Thoughtful incorporation of technology
Technology plays a large role in just about all of today’s retail environments. In the beauty department example, we might see augmented reality used to enhance the shopper experience in the form of a “smart mirror.” Walgreens is testing similar technology to guide purchases in their refrigerated aisles. More and more, this type of technology is designed into retail fixturing.
Features like the smart mirror represent just one of many ways retailers can actively engage customers with technology, but more passive tactics are also being used. For example, in that same beauty department, monitors might quietly play tutorials or communicate tips and tricks, and “social media moments” are scattered throughout. The goal is to bridge the gap between consumers of differing needs (including those who appreciate the independence of the online shopping experience) by supplementing the in-store experience.
While layering in technology can be critical to establishing relevance and intrigue, the addition of tech installments should be done selectively and strategically. Consumers are still spending more in stores because they value the physical interactions and the emotional gratification of a brick-and-mortar environment. Whether human or product interaction, technology should be used to enhance experiences, not replace them.
Healthful design decisions
Decisions that go beyond the primary product or service to improve the shopping experience from a personal health perspective are invaluable. Consider Coated, the first clean-air nail salon in Austin, Texas.

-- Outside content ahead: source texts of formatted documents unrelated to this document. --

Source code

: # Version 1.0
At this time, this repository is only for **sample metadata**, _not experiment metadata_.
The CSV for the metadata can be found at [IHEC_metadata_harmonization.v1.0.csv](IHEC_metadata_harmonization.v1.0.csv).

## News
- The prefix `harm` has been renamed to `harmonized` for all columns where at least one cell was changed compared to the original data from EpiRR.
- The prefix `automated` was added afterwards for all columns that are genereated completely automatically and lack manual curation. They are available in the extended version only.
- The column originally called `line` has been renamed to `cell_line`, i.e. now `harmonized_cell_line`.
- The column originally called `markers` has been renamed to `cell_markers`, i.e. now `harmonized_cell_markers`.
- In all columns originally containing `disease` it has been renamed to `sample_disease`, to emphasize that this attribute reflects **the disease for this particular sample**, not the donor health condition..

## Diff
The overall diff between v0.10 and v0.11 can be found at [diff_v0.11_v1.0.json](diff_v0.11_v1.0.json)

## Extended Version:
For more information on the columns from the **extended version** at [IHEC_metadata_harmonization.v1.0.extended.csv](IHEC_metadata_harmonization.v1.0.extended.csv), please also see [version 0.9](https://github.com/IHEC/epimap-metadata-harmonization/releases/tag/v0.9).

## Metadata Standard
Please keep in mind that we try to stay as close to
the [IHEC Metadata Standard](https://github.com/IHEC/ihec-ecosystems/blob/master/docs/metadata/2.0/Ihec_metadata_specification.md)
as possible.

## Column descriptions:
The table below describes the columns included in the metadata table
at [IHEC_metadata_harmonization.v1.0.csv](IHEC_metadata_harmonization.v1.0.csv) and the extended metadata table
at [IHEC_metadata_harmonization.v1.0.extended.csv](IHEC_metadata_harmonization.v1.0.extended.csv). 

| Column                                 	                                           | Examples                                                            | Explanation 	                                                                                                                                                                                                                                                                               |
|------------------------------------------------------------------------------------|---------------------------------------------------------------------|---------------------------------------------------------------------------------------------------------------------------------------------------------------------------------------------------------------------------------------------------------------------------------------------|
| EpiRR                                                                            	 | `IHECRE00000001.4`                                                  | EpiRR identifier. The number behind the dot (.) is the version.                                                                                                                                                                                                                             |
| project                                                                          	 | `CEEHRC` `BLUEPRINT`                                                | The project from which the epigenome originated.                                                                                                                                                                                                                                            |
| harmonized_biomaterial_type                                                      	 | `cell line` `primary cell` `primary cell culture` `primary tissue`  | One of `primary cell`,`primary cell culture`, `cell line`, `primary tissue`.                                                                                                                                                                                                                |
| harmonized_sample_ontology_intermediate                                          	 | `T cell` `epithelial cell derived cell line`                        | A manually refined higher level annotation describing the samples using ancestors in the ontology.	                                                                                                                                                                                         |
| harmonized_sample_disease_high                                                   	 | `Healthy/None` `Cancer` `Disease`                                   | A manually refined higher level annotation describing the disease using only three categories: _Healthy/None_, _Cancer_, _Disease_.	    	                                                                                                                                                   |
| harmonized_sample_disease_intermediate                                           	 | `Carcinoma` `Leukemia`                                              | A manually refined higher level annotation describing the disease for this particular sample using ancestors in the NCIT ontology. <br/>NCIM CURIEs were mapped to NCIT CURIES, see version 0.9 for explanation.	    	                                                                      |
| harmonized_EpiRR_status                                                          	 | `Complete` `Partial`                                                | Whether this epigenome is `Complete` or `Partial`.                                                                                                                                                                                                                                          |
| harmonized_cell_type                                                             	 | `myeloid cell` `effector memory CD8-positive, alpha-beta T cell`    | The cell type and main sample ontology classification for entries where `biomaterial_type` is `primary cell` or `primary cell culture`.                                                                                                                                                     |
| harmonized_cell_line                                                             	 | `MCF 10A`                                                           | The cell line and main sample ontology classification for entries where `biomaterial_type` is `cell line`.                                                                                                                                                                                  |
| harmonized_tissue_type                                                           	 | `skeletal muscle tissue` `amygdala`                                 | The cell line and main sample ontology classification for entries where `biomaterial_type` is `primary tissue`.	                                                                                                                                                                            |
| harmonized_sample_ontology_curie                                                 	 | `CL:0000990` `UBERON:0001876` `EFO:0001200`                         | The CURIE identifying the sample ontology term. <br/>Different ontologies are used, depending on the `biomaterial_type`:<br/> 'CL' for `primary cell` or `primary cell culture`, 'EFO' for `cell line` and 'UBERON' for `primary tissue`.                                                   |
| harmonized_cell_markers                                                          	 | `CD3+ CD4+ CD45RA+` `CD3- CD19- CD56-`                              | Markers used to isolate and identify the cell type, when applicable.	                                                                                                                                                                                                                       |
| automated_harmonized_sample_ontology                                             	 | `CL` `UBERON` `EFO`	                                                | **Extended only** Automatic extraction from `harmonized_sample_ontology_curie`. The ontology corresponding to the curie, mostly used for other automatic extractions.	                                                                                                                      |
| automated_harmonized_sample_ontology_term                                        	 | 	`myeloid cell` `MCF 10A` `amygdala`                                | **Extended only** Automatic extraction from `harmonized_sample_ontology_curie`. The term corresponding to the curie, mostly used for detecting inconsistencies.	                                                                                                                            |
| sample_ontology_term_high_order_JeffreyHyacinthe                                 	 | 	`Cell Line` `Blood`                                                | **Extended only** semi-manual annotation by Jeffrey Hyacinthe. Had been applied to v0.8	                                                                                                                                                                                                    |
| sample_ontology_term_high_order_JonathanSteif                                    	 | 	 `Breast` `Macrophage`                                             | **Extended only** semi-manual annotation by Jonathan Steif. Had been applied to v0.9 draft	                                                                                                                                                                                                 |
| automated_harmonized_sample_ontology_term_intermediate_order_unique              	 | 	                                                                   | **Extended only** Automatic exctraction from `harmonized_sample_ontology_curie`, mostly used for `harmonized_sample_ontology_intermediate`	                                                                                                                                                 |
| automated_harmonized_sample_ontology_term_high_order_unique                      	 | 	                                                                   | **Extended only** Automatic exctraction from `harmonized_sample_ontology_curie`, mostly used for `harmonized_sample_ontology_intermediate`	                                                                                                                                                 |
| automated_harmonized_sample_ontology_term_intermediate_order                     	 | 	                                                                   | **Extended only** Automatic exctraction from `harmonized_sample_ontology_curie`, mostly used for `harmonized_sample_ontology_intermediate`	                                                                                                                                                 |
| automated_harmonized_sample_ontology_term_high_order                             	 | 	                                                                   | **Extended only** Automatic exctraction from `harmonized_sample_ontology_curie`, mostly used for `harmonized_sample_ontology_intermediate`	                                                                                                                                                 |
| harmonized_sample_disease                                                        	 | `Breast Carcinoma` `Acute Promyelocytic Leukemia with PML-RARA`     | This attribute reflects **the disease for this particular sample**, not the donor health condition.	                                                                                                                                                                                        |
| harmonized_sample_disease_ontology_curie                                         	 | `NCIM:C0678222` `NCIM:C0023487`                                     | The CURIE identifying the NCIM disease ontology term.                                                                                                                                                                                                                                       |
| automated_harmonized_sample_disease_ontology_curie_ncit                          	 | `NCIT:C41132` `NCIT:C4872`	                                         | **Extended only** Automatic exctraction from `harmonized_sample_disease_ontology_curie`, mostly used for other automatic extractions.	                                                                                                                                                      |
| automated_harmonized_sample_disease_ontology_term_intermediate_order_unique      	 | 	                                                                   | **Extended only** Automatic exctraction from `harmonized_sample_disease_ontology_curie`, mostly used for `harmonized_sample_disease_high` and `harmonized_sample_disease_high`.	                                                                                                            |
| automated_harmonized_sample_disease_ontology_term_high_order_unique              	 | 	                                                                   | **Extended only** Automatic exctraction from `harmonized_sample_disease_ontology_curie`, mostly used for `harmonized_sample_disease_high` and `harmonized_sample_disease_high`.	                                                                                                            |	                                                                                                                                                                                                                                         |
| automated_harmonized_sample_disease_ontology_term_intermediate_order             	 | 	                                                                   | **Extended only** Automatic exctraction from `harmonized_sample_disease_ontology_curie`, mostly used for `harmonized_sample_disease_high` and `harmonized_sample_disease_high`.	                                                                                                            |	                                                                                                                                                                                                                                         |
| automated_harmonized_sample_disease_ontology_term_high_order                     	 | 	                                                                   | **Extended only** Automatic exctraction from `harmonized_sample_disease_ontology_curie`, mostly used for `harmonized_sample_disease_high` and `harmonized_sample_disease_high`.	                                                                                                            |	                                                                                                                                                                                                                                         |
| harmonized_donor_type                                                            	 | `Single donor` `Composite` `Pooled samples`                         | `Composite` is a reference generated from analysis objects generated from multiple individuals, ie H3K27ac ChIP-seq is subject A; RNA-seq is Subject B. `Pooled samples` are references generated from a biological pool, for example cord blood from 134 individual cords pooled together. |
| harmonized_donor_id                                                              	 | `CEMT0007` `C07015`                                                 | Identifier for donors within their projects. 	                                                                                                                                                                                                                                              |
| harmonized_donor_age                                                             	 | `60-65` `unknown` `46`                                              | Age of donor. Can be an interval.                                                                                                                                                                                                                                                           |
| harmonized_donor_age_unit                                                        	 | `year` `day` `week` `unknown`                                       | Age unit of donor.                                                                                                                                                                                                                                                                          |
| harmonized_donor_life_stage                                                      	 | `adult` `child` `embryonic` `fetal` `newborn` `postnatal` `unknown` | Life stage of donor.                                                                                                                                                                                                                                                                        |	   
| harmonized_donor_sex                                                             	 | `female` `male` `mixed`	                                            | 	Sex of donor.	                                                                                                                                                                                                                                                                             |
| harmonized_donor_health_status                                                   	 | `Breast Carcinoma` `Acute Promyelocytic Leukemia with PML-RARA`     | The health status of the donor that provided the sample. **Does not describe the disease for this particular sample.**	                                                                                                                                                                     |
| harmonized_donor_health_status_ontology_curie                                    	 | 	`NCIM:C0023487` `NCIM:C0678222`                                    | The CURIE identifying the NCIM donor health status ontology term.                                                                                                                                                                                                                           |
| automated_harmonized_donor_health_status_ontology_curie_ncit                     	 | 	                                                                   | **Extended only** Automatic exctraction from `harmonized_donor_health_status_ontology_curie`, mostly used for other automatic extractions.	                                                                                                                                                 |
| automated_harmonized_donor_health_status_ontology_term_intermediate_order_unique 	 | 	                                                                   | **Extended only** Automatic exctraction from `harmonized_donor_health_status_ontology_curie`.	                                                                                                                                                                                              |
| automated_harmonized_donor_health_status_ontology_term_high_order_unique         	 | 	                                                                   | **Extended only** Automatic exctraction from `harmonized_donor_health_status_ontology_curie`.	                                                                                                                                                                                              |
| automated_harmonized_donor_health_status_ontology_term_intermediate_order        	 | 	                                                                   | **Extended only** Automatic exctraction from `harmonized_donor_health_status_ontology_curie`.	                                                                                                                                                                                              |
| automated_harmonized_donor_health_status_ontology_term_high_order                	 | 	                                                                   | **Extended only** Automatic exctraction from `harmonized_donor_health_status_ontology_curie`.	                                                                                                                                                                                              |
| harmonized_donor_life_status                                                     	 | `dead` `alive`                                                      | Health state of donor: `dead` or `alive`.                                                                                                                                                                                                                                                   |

With the primary goal being complete relaxation, the space was carefully engineered to remove chemicals, dust, and toxins with systems that function at the source, i.e., “hand level.”
This can be taken even further with an overall heightened emphasis on daylight, air quality, and nontoxic material selections. Wellness-related factors that weigh heavily in design decisions for workplace and residential environments should be considered with equal weight in all spaces, including brick-and-mortar retail.
Moveable fixtures and HVAC at the source provide health benefits and comfort for customers and staff at Coated, Austin’s first clean-air salon.
Inspiring social interactions
Studies show social relationships and human interaction contribute to better health and longer lives. With endless options for purchasing goods online, retailers must make an extra effort to encourage people to come together for in-person experiences.
Physical stores must be as interesting as the merchandise they house, and this often translates into “instagrammable” spaces designed with social sharing in mind. Like Glossier’s Seattle pop-up shop whose interior is outfitted to resemble the local Pacific Northwest landscape, stores are becoming creative displays that encourage people to share their experience both digitally and physically.
With this increased attention to store design also comes the very intentional decision to incorporate various forms of gathering spaces. When social interactions occur, the payoff for visiting a store increases, encouraging return visits and the desire to linger. Retailers are creating new experiential concepts, such as Crate and Barrel’s The Table at Crate, which centers on socializing as a way to bring customers offline and into an enticing environment.
A few closing thoughts
Retailers benefit from the ability to market these design moves, and consumers benefit from spending time in healthier environments. In an era where people feel an increasing lack of time, where personal and work lives blur, and where everyone is “always on,” the result is a tendency for shoppers to seek unique experiences and sources of wellness in all places they frequent. And retail providers are in the perfect position to accommodate both.
With more than 30 years of experience in retail design, associate principal Sheri Blattel co-leads Cushing Terrell’s retail team, driving thought leadership strategy and overseeing some of the firm’s largest, most complex projects for clients that include Whole Foods Market, Crate and Barrel, and H-E-B.